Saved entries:
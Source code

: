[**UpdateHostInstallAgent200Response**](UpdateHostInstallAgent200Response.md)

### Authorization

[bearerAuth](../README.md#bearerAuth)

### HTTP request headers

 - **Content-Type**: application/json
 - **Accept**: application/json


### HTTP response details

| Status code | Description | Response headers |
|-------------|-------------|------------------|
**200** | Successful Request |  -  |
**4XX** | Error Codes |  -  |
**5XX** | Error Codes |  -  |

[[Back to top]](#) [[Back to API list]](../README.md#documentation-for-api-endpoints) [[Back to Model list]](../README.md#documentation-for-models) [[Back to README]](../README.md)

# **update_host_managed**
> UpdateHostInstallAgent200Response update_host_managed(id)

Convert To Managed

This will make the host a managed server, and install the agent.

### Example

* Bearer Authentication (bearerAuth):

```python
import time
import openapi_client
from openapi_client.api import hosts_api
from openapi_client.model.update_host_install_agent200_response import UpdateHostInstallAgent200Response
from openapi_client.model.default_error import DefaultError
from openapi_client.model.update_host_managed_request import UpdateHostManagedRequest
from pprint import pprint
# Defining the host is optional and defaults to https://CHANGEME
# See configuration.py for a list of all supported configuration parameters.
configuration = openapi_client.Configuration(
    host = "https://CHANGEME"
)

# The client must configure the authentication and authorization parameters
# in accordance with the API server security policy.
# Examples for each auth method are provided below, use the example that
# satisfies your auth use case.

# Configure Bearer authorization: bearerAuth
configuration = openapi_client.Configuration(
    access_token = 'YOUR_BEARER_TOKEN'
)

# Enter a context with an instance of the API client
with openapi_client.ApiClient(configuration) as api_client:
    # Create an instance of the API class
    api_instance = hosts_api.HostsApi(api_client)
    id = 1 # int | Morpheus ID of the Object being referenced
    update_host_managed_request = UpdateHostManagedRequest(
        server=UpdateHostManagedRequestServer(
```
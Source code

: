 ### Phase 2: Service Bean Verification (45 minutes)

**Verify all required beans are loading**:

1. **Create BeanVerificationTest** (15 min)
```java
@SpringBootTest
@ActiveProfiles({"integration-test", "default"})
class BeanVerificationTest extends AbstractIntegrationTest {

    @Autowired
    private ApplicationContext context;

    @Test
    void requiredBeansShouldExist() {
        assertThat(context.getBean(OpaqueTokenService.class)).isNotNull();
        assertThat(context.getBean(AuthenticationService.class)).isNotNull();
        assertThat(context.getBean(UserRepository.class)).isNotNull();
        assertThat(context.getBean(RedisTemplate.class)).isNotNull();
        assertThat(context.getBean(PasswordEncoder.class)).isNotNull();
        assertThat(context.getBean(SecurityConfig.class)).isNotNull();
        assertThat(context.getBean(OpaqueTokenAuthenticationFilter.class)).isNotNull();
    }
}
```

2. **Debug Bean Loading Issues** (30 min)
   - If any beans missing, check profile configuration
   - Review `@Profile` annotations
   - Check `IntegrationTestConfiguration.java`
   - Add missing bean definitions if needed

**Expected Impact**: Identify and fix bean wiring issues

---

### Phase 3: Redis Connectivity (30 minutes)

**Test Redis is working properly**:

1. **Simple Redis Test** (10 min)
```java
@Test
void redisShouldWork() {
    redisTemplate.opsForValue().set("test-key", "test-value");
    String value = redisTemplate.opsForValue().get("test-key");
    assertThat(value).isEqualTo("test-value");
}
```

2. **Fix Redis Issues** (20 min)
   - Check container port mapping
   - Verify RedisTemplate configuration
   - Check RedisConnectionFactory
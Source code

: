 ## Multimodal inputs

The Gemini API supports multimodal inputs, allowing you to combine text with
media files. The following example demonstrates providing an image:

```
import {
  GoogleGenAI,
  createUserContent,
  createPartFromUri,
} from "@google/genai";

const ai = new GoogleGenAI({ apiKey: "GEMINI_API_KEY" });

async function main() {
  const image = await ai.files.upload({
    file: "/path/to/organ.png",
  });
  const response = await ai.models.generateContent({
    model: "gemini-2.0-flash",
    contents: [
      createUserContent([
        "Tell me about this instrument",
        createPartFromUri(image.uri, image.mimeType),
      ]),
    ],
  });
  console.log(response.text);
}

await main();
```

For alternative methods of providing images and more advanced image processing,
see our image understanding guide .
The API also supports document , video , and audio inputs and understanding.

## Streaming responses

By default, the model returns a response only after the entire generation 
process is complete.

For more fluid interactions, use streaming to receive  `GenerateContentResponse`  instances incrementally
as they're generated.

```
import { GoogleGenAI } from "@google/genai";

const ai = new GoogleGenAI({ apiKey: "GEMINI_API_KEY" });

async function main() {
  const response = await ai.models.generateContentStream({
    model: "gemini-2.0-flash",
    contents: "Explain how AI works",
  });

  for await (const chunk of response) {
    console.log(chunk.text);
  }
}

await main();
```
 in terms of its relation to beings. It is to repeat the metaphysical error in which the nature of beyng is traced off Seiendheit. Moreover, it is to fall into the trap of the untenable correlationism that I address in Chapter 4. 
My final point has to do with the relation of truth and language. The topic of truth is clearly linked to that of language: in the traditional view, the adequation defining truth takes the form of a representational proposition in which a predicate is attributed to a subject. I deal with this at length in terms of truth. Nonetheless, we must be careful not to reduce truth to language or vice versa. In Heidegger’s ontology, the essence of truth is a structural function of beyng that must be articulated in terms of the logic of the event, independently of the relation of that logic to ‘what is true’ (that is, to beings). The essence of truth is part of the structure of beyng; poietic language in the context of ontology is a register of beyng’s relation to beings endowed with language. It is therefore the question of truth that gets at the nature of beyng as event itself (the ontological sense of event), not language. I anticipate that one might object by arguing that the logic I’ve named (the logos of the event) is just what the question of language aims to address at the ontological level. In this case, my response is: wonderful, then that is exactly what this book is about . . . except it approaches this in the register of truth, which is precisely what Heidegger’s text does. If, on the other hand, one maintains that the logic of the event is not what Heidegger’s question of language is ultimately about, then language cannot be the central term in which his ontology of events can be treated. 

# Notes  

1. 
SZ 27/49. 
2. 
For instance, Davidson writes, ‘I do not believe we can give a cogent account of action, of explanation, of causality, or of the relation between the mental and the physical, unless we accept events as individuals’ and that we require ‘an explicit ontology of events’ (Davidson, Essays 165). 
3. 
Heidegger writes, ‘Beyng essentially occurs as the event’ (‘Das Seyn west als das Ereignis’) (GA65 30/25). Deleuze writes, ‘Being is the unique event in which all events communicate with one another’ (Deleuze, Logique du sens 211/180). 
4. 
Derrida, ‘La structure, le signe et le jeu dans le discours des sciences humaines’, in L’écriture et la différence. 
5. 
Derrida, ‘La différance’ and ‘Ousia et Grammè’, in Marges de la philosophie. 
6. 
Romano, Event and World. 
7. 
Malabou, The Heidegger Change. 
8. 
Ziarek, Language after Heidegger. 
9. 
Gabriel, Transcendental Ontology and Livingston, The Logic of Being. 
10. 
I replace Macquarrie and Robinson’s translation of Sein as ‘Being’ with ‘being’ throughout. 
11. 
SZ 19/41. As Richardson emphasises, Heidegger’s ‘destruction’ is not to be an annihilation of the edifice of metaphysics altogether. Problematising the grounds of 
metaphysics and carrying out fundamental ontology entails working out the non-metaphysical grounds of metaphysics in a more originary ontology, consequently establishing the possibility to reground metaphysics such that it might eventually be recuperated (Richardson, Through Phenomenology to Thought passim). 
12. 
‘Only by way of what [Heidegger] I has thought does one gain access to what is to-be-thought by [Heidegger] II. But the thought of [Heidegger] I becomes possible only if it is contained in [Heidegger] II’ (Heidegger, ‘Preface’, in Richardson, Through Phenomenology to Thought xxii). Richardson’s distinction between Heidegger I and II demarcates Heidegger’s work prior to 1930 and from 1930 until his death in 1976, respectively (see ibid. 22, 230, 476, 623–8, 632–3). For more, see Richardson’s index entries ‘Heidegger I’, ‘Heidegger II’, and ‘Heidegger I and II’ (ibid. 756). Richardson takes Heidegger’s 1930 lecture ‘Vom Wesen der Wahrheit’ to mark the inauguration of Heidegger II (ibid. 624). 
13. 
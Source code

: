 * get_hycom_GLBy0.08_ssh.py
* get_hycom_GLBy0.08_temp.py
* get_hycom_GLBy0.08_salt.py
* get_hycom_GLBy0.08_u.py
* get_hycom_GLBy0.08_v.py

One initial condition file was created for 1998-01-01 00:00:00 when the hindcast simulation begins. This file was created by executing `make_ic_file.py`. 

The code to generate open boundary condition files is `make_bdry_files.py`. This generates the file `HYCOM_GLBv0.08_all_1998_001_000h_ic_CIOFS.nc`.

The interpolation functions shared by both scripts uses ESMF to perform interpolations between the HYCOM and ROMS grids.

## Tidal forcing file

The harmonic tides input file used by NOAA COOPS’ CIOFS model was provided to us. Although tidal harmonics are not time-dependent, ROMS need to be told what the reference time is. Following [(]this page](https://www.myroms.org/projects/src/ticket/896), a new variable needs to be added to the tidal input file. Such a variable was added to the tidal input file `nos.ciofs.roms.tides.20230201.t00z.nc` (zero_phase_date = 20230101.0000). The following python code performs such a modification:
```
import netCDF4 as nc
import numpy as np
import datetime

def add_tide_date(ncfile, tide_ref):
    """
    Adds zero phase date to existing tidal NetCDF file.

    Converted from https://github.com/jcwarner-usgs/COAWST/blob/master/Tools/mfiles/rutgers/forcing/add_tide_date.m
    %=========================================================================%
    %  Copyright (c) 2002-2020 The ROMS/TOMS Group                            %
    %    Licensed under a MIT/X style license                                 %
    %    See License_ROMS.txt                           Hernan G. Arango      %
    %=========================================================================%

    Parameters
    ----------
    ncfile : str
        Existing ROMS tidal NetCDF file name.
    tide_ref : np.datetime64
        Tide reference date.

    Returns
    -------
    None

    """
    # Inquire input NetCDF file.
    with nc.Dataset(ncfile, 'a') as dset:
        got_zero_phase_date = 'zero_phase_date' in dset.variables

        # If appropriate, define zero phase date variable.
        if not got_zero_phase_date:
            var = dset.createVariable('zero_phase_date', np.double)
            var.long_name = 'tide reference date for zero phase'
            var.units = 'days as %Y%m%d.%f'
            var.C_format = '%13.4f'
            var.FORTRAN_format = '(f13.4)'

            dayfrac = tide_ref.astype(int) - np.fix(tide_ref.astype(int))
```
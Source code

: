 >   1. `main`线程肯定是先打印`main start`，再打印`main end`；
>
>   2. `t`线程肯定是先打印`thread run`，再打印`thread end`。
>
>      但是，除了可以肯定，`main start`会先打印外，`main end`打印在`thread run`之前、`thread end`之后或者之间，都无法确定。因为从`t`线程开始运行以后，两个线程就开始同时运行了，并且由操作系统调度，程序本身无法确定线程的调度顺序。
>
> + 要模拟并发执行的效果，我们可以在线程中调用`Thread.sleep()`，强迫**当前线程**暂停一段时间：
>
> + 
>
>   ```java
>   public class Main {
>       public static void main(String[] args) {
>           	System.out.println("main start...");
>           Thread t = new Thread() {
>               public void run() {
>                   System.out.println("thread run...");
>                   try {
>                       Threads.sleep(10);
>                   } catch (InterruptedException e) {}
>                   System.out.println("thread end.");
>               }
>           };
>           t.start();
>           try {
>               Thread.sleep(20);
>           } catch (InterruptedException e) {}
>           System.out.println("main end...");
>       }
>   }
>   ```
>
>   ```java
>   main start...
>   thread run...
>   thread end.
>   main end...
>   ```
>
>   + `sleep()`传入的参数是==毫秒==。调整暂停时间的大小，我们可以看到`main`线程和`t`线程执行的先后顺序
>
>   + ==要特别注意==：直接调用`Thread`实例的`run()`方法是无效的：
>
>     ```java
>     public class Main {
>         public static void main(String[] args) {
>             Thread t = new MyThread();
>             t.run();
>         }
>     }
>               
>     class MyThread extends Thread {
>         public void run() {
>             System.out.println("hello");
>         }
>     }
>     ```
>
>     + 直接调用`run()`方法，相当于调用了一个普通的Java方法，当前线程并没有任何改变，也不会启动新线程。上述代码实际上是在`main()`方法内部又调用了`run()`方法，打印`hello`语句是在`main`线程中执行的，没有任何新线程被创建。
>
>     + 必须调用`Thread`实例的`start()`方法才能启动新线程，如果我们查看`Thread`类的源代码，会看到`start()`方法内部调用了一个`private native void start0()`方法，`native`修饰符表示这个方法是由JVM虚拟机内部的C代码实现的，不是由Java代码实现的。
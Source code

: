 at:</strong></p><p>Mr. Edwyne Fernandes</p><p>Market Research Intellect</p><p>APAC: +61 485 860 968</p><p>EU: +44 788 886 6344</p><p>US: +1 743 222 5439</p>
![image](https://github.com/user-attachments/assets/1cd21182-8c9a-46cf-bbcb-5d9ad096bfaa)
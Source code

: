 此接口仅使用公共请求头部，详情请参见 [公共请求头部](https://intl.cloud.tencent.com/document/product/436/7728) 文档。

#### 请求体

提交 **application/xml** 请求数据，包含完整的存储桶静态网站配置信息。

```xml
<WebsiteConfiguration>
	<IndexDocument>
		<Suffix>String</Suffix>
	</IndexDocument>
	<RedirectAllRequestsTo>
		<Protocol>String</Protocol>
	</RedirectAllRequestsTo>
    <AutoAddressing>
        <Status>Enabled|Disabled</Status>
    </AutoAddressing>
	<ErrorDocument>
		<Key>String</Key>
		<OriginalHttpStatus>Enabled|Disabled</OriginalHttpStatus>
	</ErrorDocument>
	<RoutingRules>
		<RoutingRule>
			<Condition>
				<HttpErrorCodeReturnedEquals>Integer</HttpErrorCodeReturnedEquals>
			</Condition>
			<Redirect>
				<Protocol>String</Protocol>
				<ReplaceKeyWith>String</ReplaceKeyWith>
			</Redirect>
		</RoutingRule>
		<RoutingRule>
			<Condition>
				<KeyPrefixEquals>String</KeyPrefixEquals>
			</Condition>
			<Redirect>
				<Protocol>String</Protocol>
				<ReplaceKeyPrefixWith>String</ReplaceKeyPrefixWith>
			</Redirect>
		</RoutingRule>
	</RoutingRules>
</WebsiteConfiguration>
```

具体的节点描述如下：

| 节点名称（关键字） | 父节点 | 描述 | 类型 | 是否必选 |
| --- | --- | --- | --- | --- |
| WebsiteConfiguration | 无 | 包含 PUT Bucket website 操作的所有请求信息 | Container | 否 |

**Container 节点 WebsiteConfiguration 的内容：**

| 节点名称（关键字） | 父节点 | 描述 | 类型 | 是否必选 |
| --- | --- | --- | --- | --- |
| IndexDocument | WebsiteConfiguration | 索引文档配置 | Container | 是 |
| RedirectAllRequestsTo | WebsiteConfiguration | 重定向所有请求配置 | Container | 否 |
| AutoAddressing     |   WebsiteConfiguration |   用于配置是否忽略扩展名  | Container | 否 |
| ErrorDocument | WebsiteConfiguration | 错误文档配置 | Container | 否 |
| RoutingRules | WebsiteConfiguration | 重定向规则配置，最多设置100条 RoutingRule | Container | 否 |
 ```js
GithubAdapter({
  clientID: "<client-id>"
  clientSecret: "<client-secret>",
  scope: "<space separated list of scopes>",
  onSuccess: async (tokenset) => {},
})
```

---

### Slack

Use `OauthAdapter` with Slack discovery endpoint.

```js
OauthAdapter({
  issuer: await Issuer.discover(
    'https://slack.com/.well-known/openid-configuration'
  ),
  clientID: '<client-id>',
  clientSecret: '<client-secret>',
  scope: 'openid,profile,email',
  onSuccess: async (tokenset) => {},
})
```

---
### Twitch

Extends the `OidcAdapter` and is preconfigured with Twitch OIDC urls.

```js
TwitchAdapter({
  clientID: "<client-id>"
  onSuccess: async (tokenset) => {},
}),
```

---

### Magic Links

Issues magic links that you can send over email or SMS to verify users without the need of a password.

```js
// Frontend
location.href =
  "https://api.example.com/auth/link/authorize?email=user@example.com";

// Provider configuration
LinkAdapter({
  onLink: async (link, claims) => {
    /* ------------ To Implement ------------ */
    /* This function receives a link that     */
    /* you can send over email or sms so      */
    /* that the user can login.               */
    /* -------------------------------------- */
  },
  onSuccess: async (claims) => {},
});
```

**Work required**
Every line above that holds the word "直接调用" is to be found and copied.

**Output for this exercise**
>   + ==要特别注意==：直接调用`Thread`实例的`run()`方法是无效的：
>     + 直接调用`run()`方法，相当于调用了一个普通的Java方法，当前线程并没有任何改变，也不会启动新线程。上述代码实际上是在`main()`方法内部又调用了`run()`方法，打印`hello`语句是在`main`线程中执行的，没有任何新线程被创建。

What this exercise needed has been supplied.